WASHINGTON —


The U.S. Department of Interior is requesting $2 million in 2009 to initiate a National Land Imaging Program that would be managed by the U.S. Geological Survey, or USGS.

The USGS is responsible for operating the nation’s Landsat satellites, but the money and expertise required to build them reside at NASA. The nation’s next Landsat satellite, slated to launch in 2011, is being developed at NASA’s Goddard Space Flight Center, Greenbelt, Md.

Ball Aerospace and Technologies Corp. of Boulder, Colo., was tapped last year to build the spacecraft’s main instrument.
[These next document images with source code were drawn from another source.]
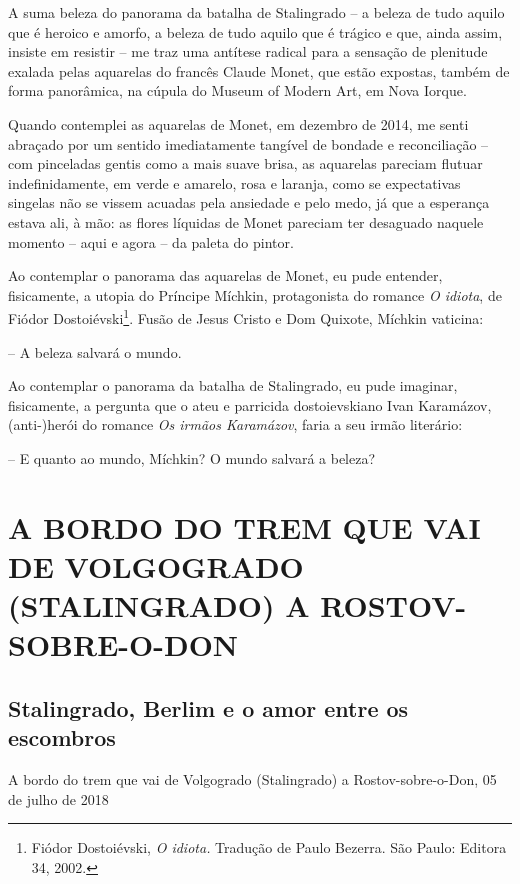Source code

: A suma beleza do panorama da batalha de Stalingrado -- a beleza de tudo
aquilo que é heroico e amorfo, a beleza de tudo aquilo que é trágico e
que, ainda assim, insiste em resistir -- me traz uma antítese radical
para a sensação de plenitude exalada pelas aquarelas do francês Claude
Monet, que estão expostas, também de forma panorâmica, na cúpula do
Museum of Modern Art, em Nova Iorque.

Quando contemplei as aquarelas de Monet, em dezembro de 2014, me senti
abraçado por um sentido imediatamente tangível de bondade e
reconciliação -- com pinceladas gentis como a mais suave brisa, as
aquarelas pareciam flutuar indefinidamente, em verde e amarelo, rosa e
laranja, como se expectativas singelas não se vissem acuadas pela
ansiedade e pelo medo, já que a esperança estava ali, à mão: as flores
líquidas de Monet pareciam ter desaguado naquele momento -- aqui e agora
-- da paleta do pintor.

Ao contemplar o panorama das aquarelas de Monet, eu pude entender,
fisicamente, a utopia do Príncipe Míchkin, protagonista do romance
\emph{O idiota}, de Fiódor Dostoiévski\footnote{Fiódor Dostoiévski,
  \emph{O idiota.} Tradução de Paulo Bezerra. São Paulo: Editora 34,
  2002.}. Fusão de Jesus Cristo e Dom Quixote, Míchkin vaticina:

-- A beleza salvará o mundo.

Ao contemplar o panorama da batalha de Stalingrado, eu pude imaginar,
fisicamente, a pergunta que o ateu e parricida dostoievskiano Ivan
Karamázov, (anti-)herói do romance \emph{Os irmãos Karamázov}, faria a
seu irmão literário:

-- E quanto ao mundo, Míchkin? O mundo salvará a beleza?

\newpage
{}
\part*{A BORDO DO TREM QUE VAI DE VOLGOGRADO (STALINGRADO) A ROSTOV-SOBRE-O-DON}

\chapter*{Stalingrado, Berlim e o amor entre os escombros}

\begin{flushright}
A bordo do trem que vai de Volgogrado (Stalingrado) a Rostov-sobre-o-Don,
05 de julho de 2018
\end{flushright}

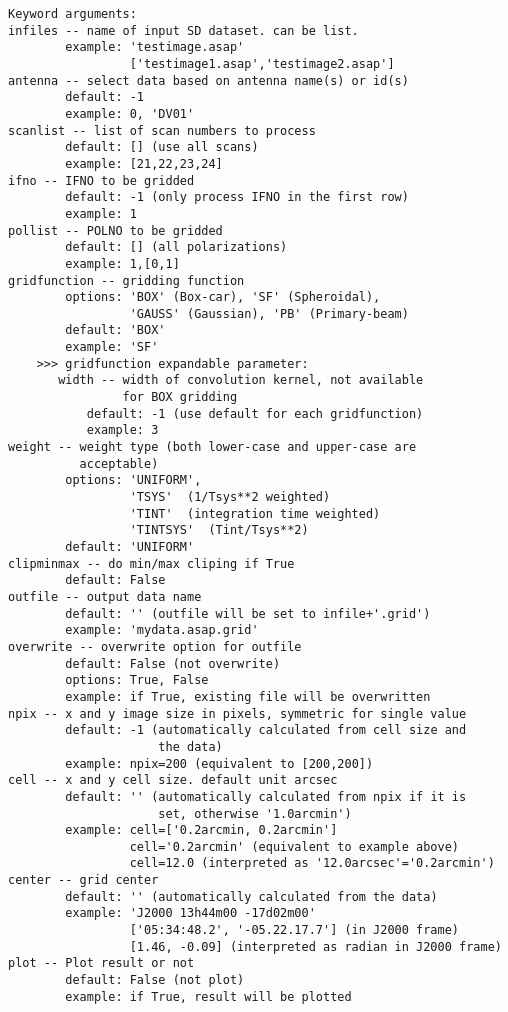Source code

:\begin{verbatim}
Keyword arguments:
infiles -- name of input SD dataset. can be list.
        example: 'testimage.asap' 
                 ['testimage1.asap','testimage2.asap']
antenna -- select data based on antenna name(s) or id(s)
        default: -1
        example: 0, 'DV01'
scanlist -- list of scan numbers to process
        default: [] (use all scans)
        example: [21,22,23,24]
ifno -- IFNO to be gridded
        default: -1 (only process IFNO in the first row)
        example: 1
pollist -- POLNO to be gridded
        default: [] (all polarizations)
        example: 1,[0,1]
gridfunction -- gridding function 
        options: 'BOX' (Box-car), 'SF' (Spheroidal), 
                 'GAUSS' (Gaussian), 'PB' (Primary-beam)
        default: 'BOX'
        example: 'SF'
    >>> gridfunction expandable parameter:
       width -- width of convolution kernel, not available 
                for BOX gridding
           default: -1 (use default for each gridfunction)
           example: 3
weight -- weight type (both lower-case and upper-case are 
          acceptable)
        options: 'UNIFORM',
                 'TSYS'  (1/Tsys**2 weighted)
                 'TINT'  (integration time weighted)
                 'TINTSYS'  (Tint/Tsys**2)
        default: 'UNIFORM'
clipminmax -- do min/max cliping if True
        default: False
outfile -- output data name
        default: '' (outfile will be set to infile+'.grid')
        example: 'mydata.asap.grid'
overwrite -- overwrite option for outfile
        default: False (not overwrite)
        options: True, False
        example: if True, existing file will be overwritten
npix -- x and y image size in pixels, symmetric for single value
        default: -1 (automatically calculated from cell size and 
                     the data)
        example: npix=200 (equivalent to [200,200])
cell -- x and y cell size. default unit arcsec
        default: '' (automatically calculated from npix if it is 
                     set, otherwise '1.0arcmin')
        example: cell=['0.2arcmin, 0.2arcmin']
                 cell='0.2arcmin' (equivalent to example above)
                 cell=12.0 (interpreted as '12.0arcsec'='0.2arcmin')
center -- grid center
        default: '' (automatically calculated from the data)
        example: 'J2000 13h44m00 -17d02m00'
                 ['05:34:48.2', '-05.22.17.7'] (in J2000 frame)
                 [1.46, -0.09] (interpreted as radian in J2000 frame)
plot -- Plot result or not
        default: False (not plot)
        example: if True, result will be plotted
\end{verbatim}

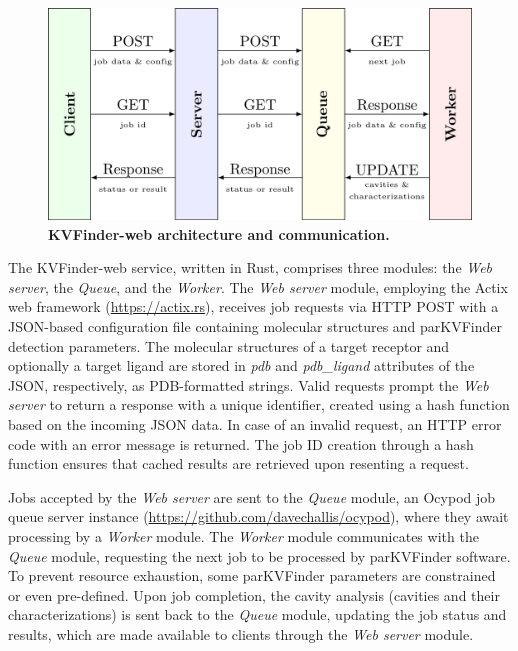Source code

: \documentclass[Ingles]{phdthesis}
\begin{document}
\begin{figure}[h]
  \centering
  \includegraphics[scale=1.5]{images/web-queue-worker-architecture.png}
  \caption[KVFinder-web service architecture and communication]{\textbf{KVFinder-web architecture and communication.}}
  \label{fig:kvweb-service-architecture}
\end{figure}

The KVFinder-web service, written in Rust, comprises three modules: the \textit{Web server}, the \textit{Queue}, and the \textit{Worker}. The \textit{Web server} module, employing the Actix web framework (\url{https://actix.rs}), receives job requests via HTTP POST with a JSON-based configuration file containing molecular structures and parKVFinder detection parameters. The molecular structures of a target receptor and optionally a target ligand are stored in \textit{pdb} and \textit{pdb\_ligand} attributes of the JSON, respectively, as \acs{PDB}-formatted strings. Valid requests prompt the \textit{Web server} to return a response with a unique identifier, created using a hash function based on the incoming JSON data. In case of an invalid request, an HTTP error code with an error message is returned. The job ID creation through a hash function ensures that cached results are retrieved upon resenting a request.

Jobs accepted by the \textit{Web server} are sent to the \textit{Queue} module, an Ocypod job queue server instance (\url{https://github.com/davechallis/ocypod}), where they await processing by a \textit{Worker} module. The \textit{Worker} module communicates with the \textit{Queue} module, requesting the next job to be processed by parKVFinder software. To prevent resource exhaustion, some parKVFinder parameters are constrained or even pre-defined. Upon job completion, the cavity analysis (cavities and their characterizations) is sent back to the \textit{Queue} module, updating the job status and results, which are made available to clients through the \textit{Web server} module. 
\end{document}
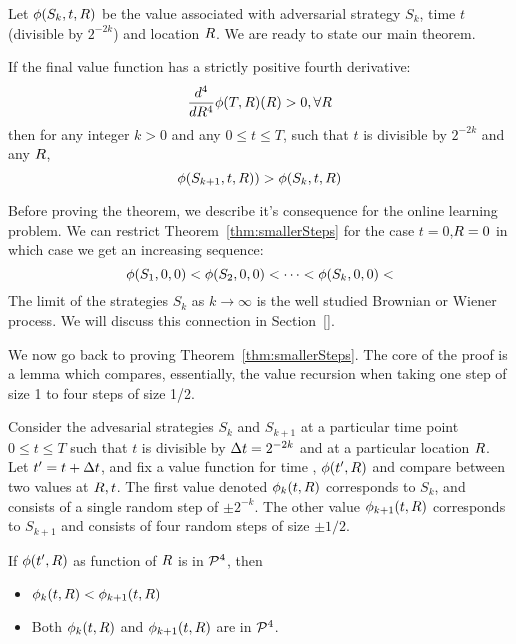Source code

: \documentclass{article}[12pt]
\begin{document}
Let $\phi(S_k,t,R)$ be the value associated with adversarial
strategy $S_k$, time $t$ (divisible by $2^{-2k}$) and
location $R$. We are ready to state our main theorem.

\begin{theorem}\label{thm:smallerSteps}
  If the final value function has a strictly positive fourth
  derivative:
  $$ \frac{d^4}{d R^4} \phi(T,R)(R) >0, \forall R$$
  then for any integer $k>0$ and any $0 \leq  t \leq T$, such that $t$
  is divisible by
  $2^{-2k}$ and any $R$,
  $$\phi(S_{k+1},t,R)) >  \phi(S_{k},t,R)$$
\end{theorem}

Before proving the theorem, we describe it's
consequence for the online learning problem.
We can restrict Theorem~\ref{thm:smallerSteps} for the
case $t=0$,$R=0$ in which case we get an increasing sequence:
\[
\phi(S_1,0,0) < \phi(S_2,0,0) <\cdots <\phi(S_k,0,0) <
\]
The limit of the strategies $S_k$ as $k \to \infty$ is the well
studied Brownian or Wiener process. We will discuss this connection in Section~\ref{}.

We now go back to proving Theorem~\ref{thm:smallerSteps}. The core of
the proof is a lemma which compares, essentially, the value recursion
when taking one step of size 1 to four steps of size 1/2.


Consider the advesarial strategies $S_k$ and $S_{k+1}$ at a particular
time point $0 \leq t \leq T$ such that $t$ is divisible by
$\Delta t=2^{-2k}$ and at a particular location $R$. Let
$t'=t+\Delta t$, and fix a value
function for time , $\phi(t',R)$ and compare between
two values at $R,t$. The first value denoted
$\phi_k(t,R)$ corresponds to $S_k$, and consists of a single random step of $\pm 2^{-k}$. 
The other value $\phi_{k+1}(t,R)$ corresponds to $S_{k+1}$ and consists of
four random steps of size $\pm 1/2$.

\begin{lemma} \label{lemma:n-strictly-convex}
If $\phi(t',R)$ as function of $R$ is in ${\cal P}^{4}$, then 
\begin{itemize}
\item $\phi_k(t,R) < \phi_{k+1}(t,R)$
\item Both $\phi_k(t,R)$ and $\phi_{k+1}(t,R)$ are in ${\cal P}^{4}$.
\end{itemize}
\end{lemma}
\end{document}
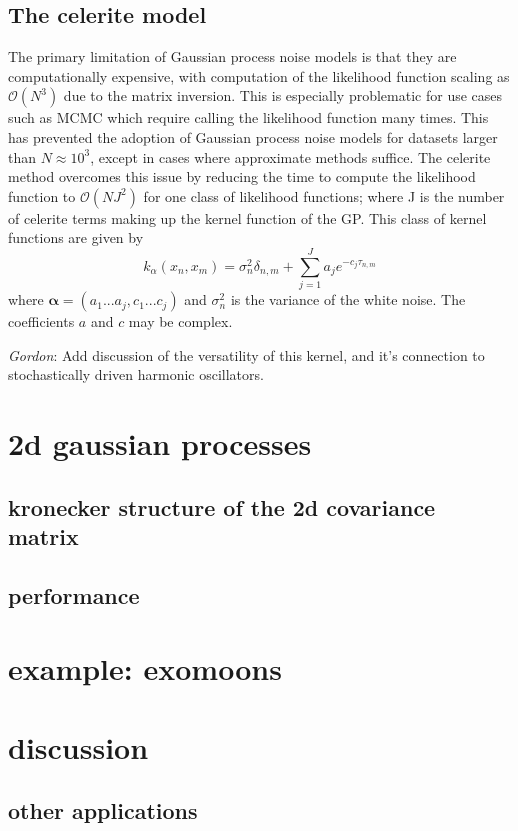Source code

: \documentclass[modern]{aastex62}
\newcommand{\todo}[3]{{\color{#2}\emph{#1}: #3}}
\newcommand{\gordontodo}[1]{\todo{Gordon}{red}{#1}}
\newcommand{\project}[1]{\textsf{#1}}
\newcommand{\celerite}{\project{celerite }}
\newcommand{\bvec}[1]{{\ensuremath{\boldsymbol{#1}}}}
\begin{document}
	\subsection{The \celerite model}
		The primary limitation of Gaussian process noise models is that they are computationally expensive, with computation of the likelihood function scaling as 
		$\mathcal{O}(N^3)$ due to the matrix inversion. This is especially problematic for use cases such as MCMC which require calling the likelihood function many 
		times. This has prevented the adoption of Gaussian process noise models for datasets larger than $N \approx 10^3$, except in cases where approximate 
		methods suffice. The \celerite method overcomes this issue by reducing the time to compute the likelihood function to $\mathcal{O}(NJ^2)$ for one 
		class of likelihood functions; where J is the number of \celerite terms making up the kernel function of the GP. This class of kernel functions are given by 
		\begin{equation}
			k_\alpha(x_n, x_m) = \sigma_n^2 \delta_{n, m} + \sum_{j=1}^J a_j e^{-c_j\tau_{n, m}}
		\end{equation}
		where $\bvec{\alpha} = (a_1...a_j, c_1...c_j)$ and $\sigma_n^2$ is the variance of the white noise. The coefficients $a$ and $c$ may be complex.
		 
		\gordontodo{Add discussion of the versatility of this kernel, and it's connection to stochastically driven harmonic oscillators.}
		

\section{2d gaussian processes}
	\subsection{kronecker structure of the 2d covariance matrix}
	\subsection{performance}
	
\section{example: exomoons}

\section{discussion}
	\subsection{other applications}
\end{document}
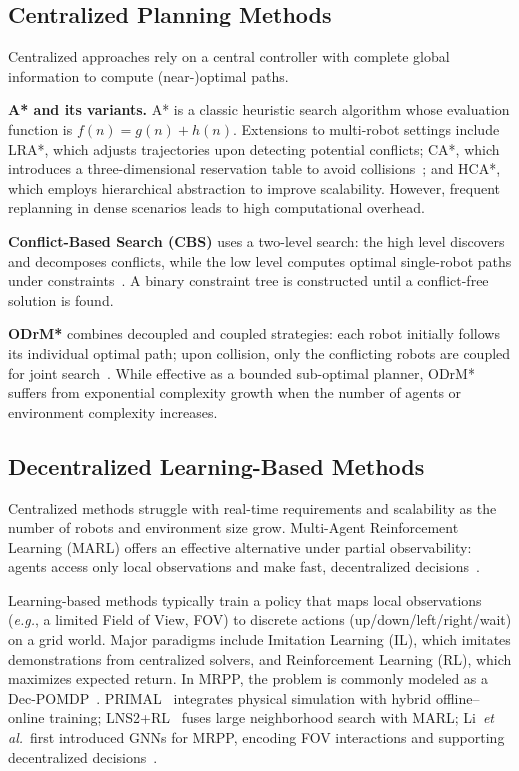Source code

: \documentclass[conference]{IEEEtran}
\newcommand{\eg}{\textit{e.g.}}
\newcommand{\etal}{\textit{et al.}}
\begin{document}
\subsection{Centralized Planning Methods}

Centralized approaches rely on a central controller with
complete global information to compute (near-)optimal paths.

\textbf{A* and its variants.}
A* is a classic heuristic search algorithm whose evaluation
function is $f(n)=g(n)+h(n)$.
Extensions to multi-robot settings include LRA*, which adjusts
trajectories upon detecting potential conflicts; CA*, which
introduces a three-dimensional reservation table to avoid
collisions~\cite{silver2005cooperative}; and HCA*, which
employs hierarchical abstraction to improve scalability.
However, frequent replanning in dense scenarios leads to
high computational overhead.

\textbf{Conflict-Based Search (CBS)} uses a two-level search:
the high level discovers and decomposes conflicts, while the low
level computes optimal single-robot paths under
constraints~\cite{sharon2015cbs}.
A binary constraint tree is constructed until a conflict-free
solution is found.

\textbf{ODrM*} combines decoupled and coupled strategies: each
robot initially follows its individual optimal path; upon
collision, only the conflicting robots are coupled for joint
search~\cite{ren2021subdimensional,ellis2021mapf}.
While effective as a bounded sub-optimal planner, ODrM* suffers
from exponential complexity growth when the number of agents or
environment complexity increases.

\subsection{Decentralized Learning-Based Methods}

Centralized methods struggle with real-time requirements and
scalability as the number of robots and environment size grow.
Multi-Agent Reinforcement Learning (MARL) offers an effective
alternative under partial observability: agents access only
local observations and make fast, decentralized
decisions~\cite{huang2021strategic}.

Learning-based methods typically train a policy that maps local
observations (\eg, a limited Field of View, FOV) to discrete
actions (up/down/left/right/wait) on a grid world.
Major paradigms include Imitation Learning (IL), which imitates
demonstrations from centralized solvers, and Reinforcement
Learning (RL), which maximizes expected return.
In MRPP, the problem is commonly modeled as a
Dec-POMDP~\cite{huang2021strategic}.
PRIMAL~\cite{sartoretti2019primal} integrates physical simulation
with hybrid offline--online training;
LNS2+RL~\cite{wang2025lns2rl} fuses large neighborhood search
with MARL;
Li~\etal~first introduced GNNs for MRPP, encoding FOV
interactions and supporting decentralized
decisions~\cite{li2020gnn,li2021magat}.
\end{document}
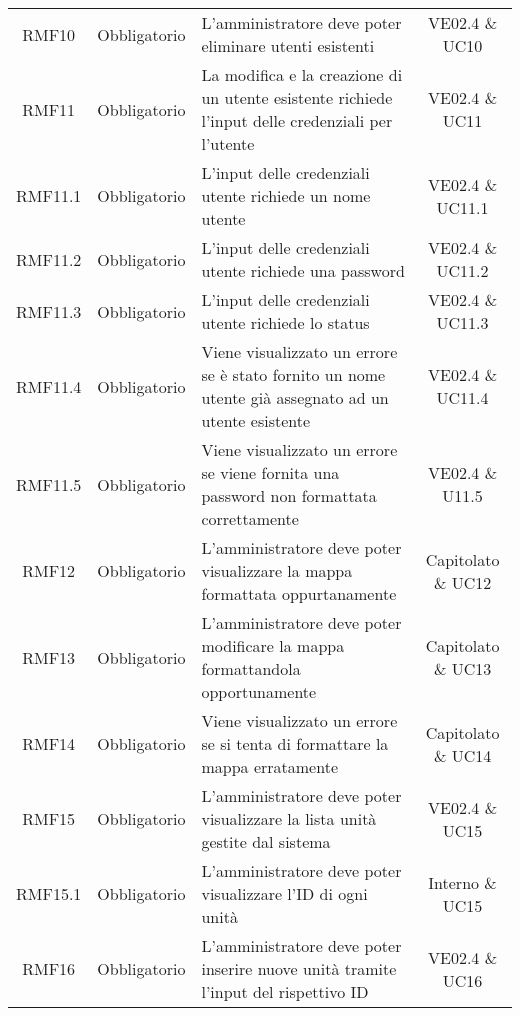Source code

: \begin{longtable}[h!] { c c m{8cm} c}
		
		RMF10 & Obbligatorio & L'amministratore deve poter eliminare utenti esistenti & VE02.4 \& UC10 \\
		
		RMF11 & Obbligatorio & La modifica e la creazione di un utente esistente richiede l'input delle credenziali per l'utente & VE02.4 \& UC11 \\
		
		RMF11.1 & Obbligatorio & L'input delle credenziali utente richiede un nome utente & VE02.4 \& UC11.1 \\
		
		RMF11.2 & Obbligatorio & L'input delle credenziali utente richiede una password & VE02.4 \& UC11.2 \\
		
		RMF11.3 & Obbligatorio & L'input delle credenziali utente richiede lo status & VE02.4 \& UC11.3 \\
		
		RMF11.4 & Obbligatorio & Viene visualizzato un errore se è stato fornito un nome utente già assegnato ad un utente esistente & VE02.4 \& UC11.4 \\
		
		RMF11.5 & Obbligatorio & Viene visualizzato un errore se viene fornita una password non formattata correttamente & VE02.4 \& U11.5 \\
		
		RMF12 & Obbligatorio & L'amministratore deve poter visualizzare la mappa formattata oppurtanamente & Capitolato \& UC12 \\
		
		RMF13 & Obbligatorio & L'amministratore deve poter modificare la mappa formattandola opportunamente & Capitolato \& UC13 \\
		
		RMF14 & Obbligatorio & Viene visualizzato un errore se si tenta di formattare la mappa erratamente & Capitolato \& UC14 \\
		
		RMF15 & Obbligatorio & L'amministratore deve poter visualizzare la lista unità gestite dal sistema & VE02.4 \& UC15 \\
		
		RMF15.1 & Obbligatorio & L'amministratore deve poter visualizzare l'ID di ogni unità & Interno \& UC15 \\
		
		RMF16 & Obbligatorio & L'amministratore deve poter inserire nuove unità tramite l'input del rispettivo ID & VE02.4 \& UC16 \\
		

\end{longtable}

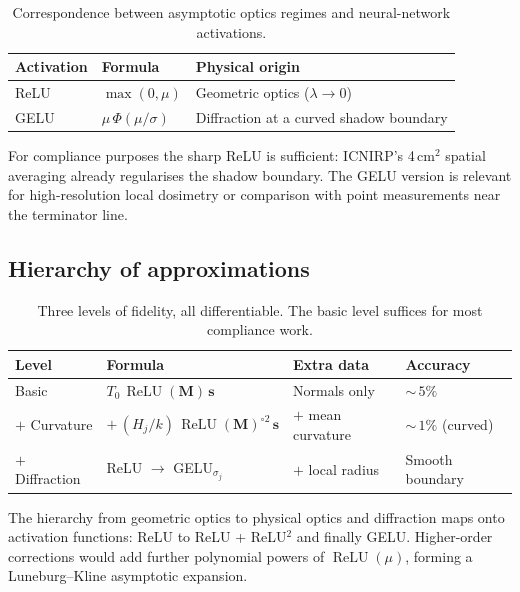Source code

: \documentclass[11pt,a4paper]{article}
\theoremstyle{definition}      %
\DeclareMathOperator{\ReLU}{ReLU}
\begin{document}
\begin{table}[!htbp]
\centering
\caption{Correspondence between asymptotic optics regimes and
  neural-network activations.}\label{tab:activations}
\begin{tabular}{lll}
\toprule
Activation & Formula & Physical origin \\
\midrule
ReLU  & $\max(0,\mu)$ & Geometric optics ($\lambda\to 0$) \\
GELU  & $\mu\,\Phi(\mu/\sigma)$ &
  Diffraction at a curved shadow boundary \\
\bottomrule
\end{tabular}
\end{table}

For compliance purposes the sharp ReLU is sufficient: ICNIRP's
4\,cm$^2$ spatial averaging already regularises the shadow boundary.
The GELU version is relevant for high-resolution local dosimetry or
comparison with point measurements near the terminator line.

\subsection{Hierarchy of approximations}\label{sec:hierarchy-approx}

\begin{table}[!htbp]
\centering
\caption{Three levels of fidelity, all differentiable.  The basic
  level suffices for most compliance work.}\label{tab:fidelity}
\begin{tabular}{llll}
\toprule
Level & Formula & Extra data & Accuracy \\
\midrule
Basic       & $T_0\,\ReLU(\mathbf{M})\,\mathbf{s}$
  & Normals only & ${\sim}\,5\%$ \\
$+$ Curvature & $+\,(H_j/k)\,\ReLU(\mathbf{M})^{\circ 2}\,\mathbf{s}$
  & $+$ mean curvature & ${\sim}\,1\%$ (curved) \\
$+$ Diffraction & ReLU $\to$ GELU$_{\sigma_j}$
  & $+$ local radius & Smooth boundary \\
\bottomrule
\end{tabular}
\end{table}

The hierarchy from geometric optics to physical optics and diffraction
maps onto activation functions: ReLU to ReLU + ReLU$^2$ and finally GELU.
Higher-order corrections would add further polynomial powers of $\ReLU(\mu)$,
forming a Luneburg--Kline asymptotic expansion.


\end{document}
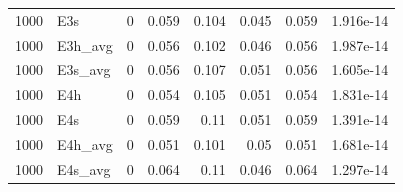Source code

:\begin{table}[!htbp]
{\begin{tabular}{rlrrrrrr}
1000 & E3s & 0 & 0.059 & 0.104 & 0.045 & 0.059 & 1.916e-14 \\
1000 & E3h_avg & 0 & 0.056 & 0.102 & 0.046 & 0.056 & 1.987e-14 \\
1000 & E3s_avg & 0 & 0.056 & 0.107 & 0.051 & 0.056 & 1.605e-14 \\
1000 & E4h & 0 & 0.054 & 0.105 & 0.051 & 0.054 & 1.831e-14 \\
1000 & E4s & 0 & 0.059 & 0.11 & 0.051 & 0.059 & 1.391e-14 \\
1000 & E4h_avg & 0 & 0.051 & 0.101 & 0.05 & 0.051 & 1.681e-14 \\
1000 & E4s_avg & 0 & 0.064 & 0.11 & 0.046 & 0.064 & 1.297e-14 \\
\bottomrule
\end{tabular}}

\end{table}
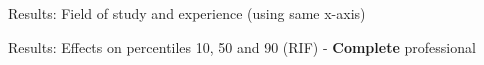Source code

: \documentclass[11pt, aspectratio=169]{beamer}
\begin{document}
\begin{frame}{Results: Field of study and experience (using same x-axis)}
    \centering
\end{frame}


\begin{frame}{Results: Effects on percentiles 10, 50 and 90 (RIF) - \textbf{Complete} professional}
    \centering
\end{frame}
\end{document}
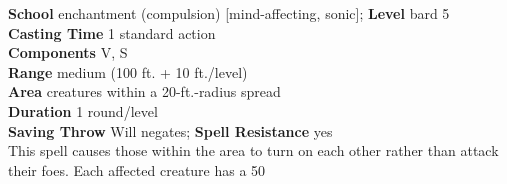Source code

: \textbf{School} enchantment (compulsion) [mind-affecting, sonic]; \textbf{Level} bard 5\\
\textbf{Casting Time} 1 standard action\\
\textbf{Components} V, S\\
\textbf{Range }medium (100 ft. + 10 ft./level)\\
\textbf{Area} creatures within a 20-ft.-radius spread\\
\textbf{Duration} 1 round/level\\
\textbf{Saving Throw }Will negates; \textbf{Spell Resistance} yes\\
This spell causes those within the area to turn on each other rather than attack their foes. Each affected creature has a 50%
The spacecraft bus remains out for bid.

Under a White House plan issued in August 2007, the Department of Interior will assume leadership for the U.S.




civil operational land imaging efforts in concert with other national




government agencies that use the data.

Bruce Quirk, the Land Remote Sensing Program coordinator at the USGS, told Space News that the $2 million proposed for 2009 would be used




to begin technical studies and plans for future land imaging systems and to begin to acquire land imaging data from non-U.S. and commercial sources to augment the data currently collected by the old and ailing Landsats 5 and 7.

Interior is requesting $968.5 million for the USGS for 2009, or about $38 million less than it received for 2008. The USGS’ Geography division, which is home to the agency’s Land Remote Sensing Program, would see its budget decline to $73.1 million next year, a drop of $4.6 million.